======== DATA FOR REVIEW ========
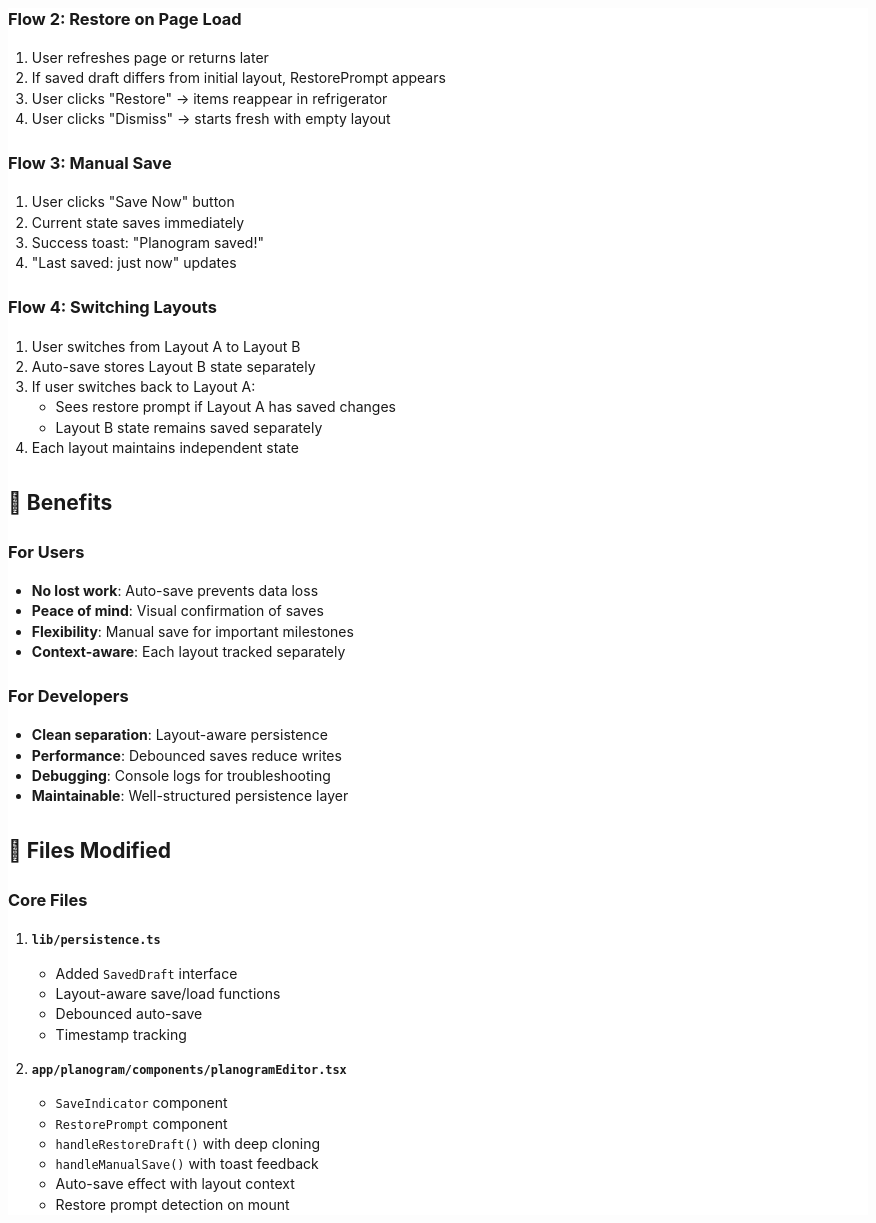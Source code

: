 ### Flow 2: Restore on Page Load
1. User refreshes page or returns later
2. If saved draft differs from initial layout, RestorePrompt appears
3. User clicks "Restore" → items reappear in refrigerator
4. User clicks "Dismiss" → starts fresh with empty layout

### Flow 3: Manual Save
1. User clicks "Save Now" button
2. Current state saves immediately
3. Success toast: "Planogram saved!"
4. "Last saved: just now" updates

### Flow 4: Switching Layouts
1. User switches from Layout A to Layout B
2. Auto-save stores Layout B state separately
3. If user switches back to Layout A:
   - Sees restore prompt if Layout A has saved changes
   - Layout B state remains saved separately
4. Each layout maintains independent state

## 🎯 Benefits

### For Users
- **No lost work**: Auto-save prevents data loss
- **Peace of mind**: Visual confirmation of saves
- **Flexibility**: Manual save for important milestones
- **Context-aware**: Each layout tracked separately

### For Developers
- **Clean separation**: Layout-aware persistence
- **Performance**: Debounced saves reduce writes
- **Debugging**: Console logs for troubleshooting
- **Maintainable**: Well-structured persistence layer

## 📁 Files Modified

### Core Files
1. **`lib/persistence.ts`**
   - Added `SavedDraft` interface
   - Layout-aware save/load functions
   - Debounced auto-save
   - Timestamp tracking

2. **`app/planogram/components/planogramEditor.tsx`**
   - `SaveIndicator` component
   - `RestorePrompt` component
   - `handleRestoreDraft()` with deep cloning
   - `handleManualSave()` with toast feedback
   - Auto-save effect with layout context
   - Restore prompt detection on mount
========
EXERCISE INSTRUCTIONS:
Copy every line of the entries in which "Flow" can be found.

ANSWER TO THIS PROBLEM:
: ### Flow 2: Restore on Page Load
### Flow 3: Manual Save
### Flow 4: Switching Layouts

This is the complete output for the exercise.